Rules for Right Wingers
Dave Weigel points out the Right’s “new” fascination with Saul Alinsky on the Washington Independent today. It’s a good article, though I would make two minor clarifications.
First, it’s not that new. Over at the Leadership Institute, we’ve been talking about this book for years to everyone who will listen. College Republicans, libertarians, independent groups, and everyone in between have literally had copies of Rules for Radicals thrown at them (in the link I just found, I’m pretty sure I was the “provocative presentation” mentioned earlier). I was giving a speech to Eagle Forum not long ago singing the praises of Alinksy and heads were nodding all around the room in recognition. The “movement” (such as it is) is not that big, and Alinsky is common knowledge to just about everyone involved. This hasn’t come out of nowhere. More importantly, the connections of mainstream Democrats like Hillary Clinton and Community Organizer in Chief Barack Obama to Alinsky have forced the existence of professional agitation into the awareness of even the most dimwitted conservative.
The second point is the leftist’s claim at the end of the article that conservatives are misinterpreting Alinsky because he wasn’t actually out to destroy the system. This is a complete lie. The idea of overwhelming the system — deliberately — to break it is straight out of Alinsky. Not only that, it was actually executed, and caused enormous damage to this country.
Current day left wing alliances with business and government officials do not show the practical side of the Left. They instead show what I’ve argued before — the Left IS the system and right wingers are starting to get that.
Conservatives are mobilizing, not on behalf of rich corporations (many of whom would gain from Obamacare and who are spending money to defend it) but in defense against a system that actively seeks to economically ruin them and drive them out of political life. It’s simply hilarious that well dressed protesters with wonkish grievances about health care somehow remind our political overlords of the Sturmabteilung. It is infinitely more amusing that unions (!) are complaining about thuggish tactics at meetings, even though it seems to be the unions who are committing actual violence.

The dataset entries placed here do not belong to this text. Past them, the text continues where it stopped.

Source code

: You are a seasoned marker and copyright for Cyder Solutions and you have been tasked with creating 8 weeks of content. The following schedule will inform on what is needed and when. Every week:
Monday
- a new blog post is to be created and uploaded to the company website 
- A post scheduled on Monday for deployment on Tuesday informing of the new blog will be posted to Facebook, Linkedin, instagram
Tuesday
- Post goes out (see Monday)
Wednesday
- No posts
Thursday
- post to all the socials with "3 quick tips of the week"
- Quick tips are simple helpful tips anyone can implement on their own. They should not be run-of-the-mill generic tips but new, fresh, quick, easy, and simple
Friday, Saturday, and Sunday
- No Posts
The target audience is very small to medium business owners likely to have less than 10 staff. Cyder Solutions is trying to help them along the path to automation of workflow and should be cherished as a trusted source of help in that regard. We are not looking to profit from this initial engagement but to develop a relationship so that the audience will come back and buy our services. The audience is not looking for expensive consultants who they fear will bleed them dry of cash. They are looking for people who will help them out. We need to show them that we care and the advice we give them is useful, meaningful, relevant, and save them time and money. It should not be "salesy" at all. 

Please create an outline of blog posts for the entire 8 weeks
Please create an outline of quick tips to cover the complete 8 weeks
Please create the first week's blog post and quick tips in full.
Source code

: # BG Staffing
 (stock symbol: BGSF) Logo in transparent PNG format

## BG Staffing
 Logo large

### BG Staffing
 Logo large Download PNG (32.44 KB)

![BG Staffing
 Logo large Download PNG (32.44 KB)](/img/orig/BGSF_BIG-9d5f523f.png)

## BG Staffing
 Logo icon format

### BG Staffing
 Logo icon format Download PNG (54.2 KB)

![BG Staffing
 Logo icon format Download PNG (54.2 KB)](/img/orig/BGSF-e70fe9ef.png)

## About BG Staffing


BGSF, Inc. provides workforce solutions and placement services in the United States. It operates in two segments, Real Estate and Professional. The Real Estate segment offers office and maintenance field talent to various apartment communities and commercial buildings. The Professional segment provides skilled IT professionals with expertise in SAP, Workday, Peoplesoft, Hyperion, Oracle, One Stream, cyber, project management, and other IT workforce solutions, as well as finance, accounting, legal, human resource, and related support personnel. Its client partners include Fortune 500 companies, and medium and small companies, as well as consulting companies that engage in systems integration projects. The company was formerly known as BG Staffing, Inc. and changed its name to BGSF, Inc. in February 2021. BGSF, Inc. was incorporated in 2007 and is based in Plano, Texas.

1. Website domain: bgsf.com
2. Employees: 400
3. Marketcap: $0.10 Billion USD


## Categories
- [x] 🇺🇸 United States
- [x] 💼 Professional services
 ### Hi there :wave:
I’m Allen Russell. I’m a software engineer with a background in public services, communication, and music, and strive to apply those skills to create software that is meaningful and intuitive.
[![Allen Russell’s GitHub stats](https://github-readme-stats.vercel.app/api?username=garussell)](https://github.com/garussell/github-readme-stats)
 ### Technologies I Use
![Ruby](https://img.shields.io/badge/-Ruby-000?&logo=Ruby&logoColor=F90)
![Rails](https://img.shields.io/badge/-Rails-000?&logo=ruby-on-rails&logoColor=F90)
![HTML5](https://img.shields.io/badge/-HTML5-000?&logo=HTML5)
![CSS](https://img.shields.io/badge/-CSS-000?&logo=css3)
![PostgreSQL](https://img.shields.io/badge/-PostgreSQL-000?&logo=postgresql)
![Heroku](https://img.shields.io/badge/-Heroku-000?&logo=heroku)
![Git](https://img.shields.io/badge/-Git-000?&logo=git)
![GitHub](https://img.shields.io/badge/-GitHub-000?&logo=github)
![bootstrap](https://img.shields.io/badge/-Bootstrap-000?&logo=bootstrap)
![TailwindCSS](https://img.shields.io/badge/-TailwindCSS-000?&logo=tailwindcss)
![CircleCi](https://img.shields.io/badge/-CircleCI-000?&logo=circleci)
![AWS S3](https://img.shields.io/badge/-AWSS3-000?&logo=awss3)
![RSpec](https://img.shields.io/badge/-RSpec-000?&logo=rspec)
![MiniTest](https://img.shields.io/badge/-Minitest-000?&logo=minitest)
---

Conservatives should take heart from the fear that these actions strike in the Left and ignore the fussing from within their own ranks. As Alinksy himself said, “Change means movement. Movement means friction. Only in the frictionless vacuum of a nonexistent abstract world can movement or change occur without that abrasive friction of conflict.”
The conservatives who want to somehow win this thing without getting anyone upset should sit down and send angsty emails to Andrew Sullivan. We’ll cut their damn taxes for them when it’s over.

User Comments
Ben Wetmore
August, 2009
This is a shitty article, if for no other reason than, continually, every fucking conservative from Phyllis Schlafly to whatever foreigner writing about America at National Review talks about Alinsky but it is always abundantly clear that they have never read a single word the man says. Quoting bits and pieces out of context is simply insufficient. Hillary wrote her thesis on the man’s tactics, which represents some fundamental familiarity with his actual thoughts, and not just the superficial issues at stake.
For Christ’s sake, if we’re going to keep referencing Alinsky, could we at least get to the point where we’re ever seriously discussing his ideas, tactics and how to put them into action so that ‘conservatives’ can win something for once?